• **EXERCISE INPUTS**
⁂
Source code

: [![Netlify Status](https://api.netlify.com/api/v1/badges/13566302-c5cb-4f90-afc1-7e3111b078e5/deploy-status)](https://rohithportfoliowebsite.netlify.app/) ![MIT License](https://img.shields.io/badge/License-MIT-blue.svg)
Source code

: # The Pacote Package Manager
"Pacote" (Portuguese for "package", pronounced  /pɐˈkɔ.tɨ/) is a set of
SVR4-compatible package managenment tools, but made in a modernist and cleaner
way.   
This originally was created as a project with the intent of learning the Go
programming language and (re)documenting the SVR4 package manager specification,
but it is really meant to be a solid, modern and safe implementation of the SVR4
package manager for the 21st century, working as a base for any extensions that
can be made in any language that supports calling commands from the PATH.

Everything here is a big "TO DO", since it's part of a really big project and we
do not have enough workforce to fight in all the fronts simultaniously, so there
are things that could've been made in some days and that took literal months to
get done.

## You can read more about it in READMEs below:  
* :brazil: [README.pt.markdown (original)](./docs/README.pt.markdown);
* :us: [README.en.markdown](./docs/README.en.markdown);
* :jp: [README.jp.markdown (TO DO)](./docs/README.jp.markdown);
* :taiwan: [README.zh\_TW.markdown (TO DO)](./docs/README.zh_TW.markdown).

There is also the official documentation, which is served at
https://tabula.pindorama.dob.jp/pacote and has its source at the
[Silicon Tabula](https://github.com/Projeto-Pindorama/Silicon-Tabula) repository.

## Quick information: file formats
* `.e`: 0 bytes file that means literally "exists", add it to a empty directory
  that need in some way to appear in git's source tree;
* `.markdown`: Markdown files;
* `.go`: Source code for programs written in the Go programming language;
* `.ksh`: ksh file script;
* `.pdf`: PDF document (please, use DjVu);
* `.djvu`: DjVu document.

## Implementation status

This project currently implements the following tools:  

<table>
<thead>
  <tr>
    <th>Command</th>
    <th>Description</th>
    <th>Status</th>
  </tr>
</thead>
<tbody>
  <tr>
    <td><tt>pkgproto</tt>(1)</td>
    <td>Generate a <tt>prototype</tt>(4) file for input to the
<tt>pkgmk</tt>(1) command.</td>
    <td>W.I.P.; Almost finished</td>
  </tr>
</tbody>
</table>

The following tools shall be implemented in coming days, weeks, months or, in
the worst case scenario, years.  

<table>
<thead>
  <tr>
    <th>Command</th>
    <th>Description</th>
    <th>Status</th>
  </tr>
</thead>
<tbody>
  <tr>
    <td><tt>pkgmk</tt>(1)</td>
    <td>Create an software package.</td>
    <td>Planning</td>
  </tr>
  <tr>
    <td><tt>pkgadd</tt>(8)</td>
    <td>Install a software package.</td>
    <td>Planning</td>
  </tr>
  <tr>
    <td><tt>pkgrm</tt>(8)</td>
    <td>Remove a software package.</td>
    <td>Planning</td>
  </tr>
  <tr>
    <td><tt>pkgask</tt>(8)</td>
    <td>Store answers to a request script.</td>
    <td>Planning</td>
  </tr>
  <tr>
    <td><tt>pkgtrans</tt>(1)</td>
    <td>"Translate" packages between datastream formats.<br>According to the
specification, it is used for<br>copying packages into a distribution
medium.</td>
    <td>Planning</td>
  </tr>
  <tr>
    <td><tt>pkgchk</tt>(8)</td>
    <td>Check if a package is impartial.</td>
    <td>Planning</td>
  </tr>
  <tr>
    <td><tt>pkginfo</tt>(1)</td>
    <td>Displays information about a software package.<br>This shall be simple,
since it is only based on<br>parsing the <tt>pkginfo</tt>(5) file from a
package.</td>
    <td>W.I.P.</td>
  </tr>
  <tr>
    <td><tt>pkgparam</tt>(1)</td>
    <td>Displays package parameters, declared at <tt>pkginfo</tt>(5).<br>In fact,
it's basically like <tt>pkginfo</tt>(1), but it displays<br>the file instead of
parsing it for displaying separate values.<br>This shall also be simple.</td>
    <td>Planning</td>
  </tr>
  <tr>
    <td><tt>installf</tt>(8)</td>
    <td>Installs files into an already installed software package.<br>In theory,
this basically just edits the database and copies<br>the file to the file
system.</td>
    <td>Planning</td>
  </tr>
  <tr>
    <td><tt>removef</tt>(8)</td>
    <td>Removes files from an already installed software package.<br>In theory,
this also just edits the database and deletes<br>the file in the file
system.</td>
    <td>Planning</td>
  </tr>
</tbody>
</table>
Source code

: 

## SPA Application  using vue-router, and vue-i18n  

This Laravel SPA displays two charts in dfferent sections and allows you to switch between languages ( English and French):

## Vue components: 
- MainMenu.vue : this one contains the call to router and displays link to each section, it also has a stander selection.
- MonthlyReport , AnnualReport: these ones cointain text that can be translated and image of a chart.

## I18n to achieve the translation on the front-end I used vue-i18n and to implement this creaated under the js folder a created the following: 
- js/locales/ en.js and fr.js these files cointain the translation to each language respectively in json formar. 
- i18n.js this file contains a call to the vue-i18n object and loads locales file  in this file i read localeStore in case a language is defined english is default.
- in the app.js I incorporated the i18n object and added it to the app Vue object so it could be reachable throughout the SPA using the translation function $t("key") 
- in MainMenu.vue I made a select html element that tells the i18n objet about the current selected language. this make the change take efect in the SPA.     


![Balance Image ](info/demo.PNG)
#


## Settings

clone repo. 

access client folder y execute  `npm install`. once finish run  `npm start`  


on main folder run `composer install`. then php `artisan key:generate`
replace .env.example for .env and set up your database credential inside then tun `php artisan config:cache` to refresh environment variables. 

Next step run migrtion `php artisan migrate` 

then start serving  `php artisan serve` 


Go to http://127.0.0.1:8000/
⁂
• **REQUIRED WORK**
Look above for lines with the word "also" and copy them all.

• **RESPONSE FOR THIS EXERCISE**
There is also the official documentation, which is served at
parsing it for displaying separate values.<br>This shall also be simple.</td>
this also just edits the database and deletes<br>the file in the file
- MainMenu.vue : this one contains the call to router and displays link to each section, it also has a stander selection.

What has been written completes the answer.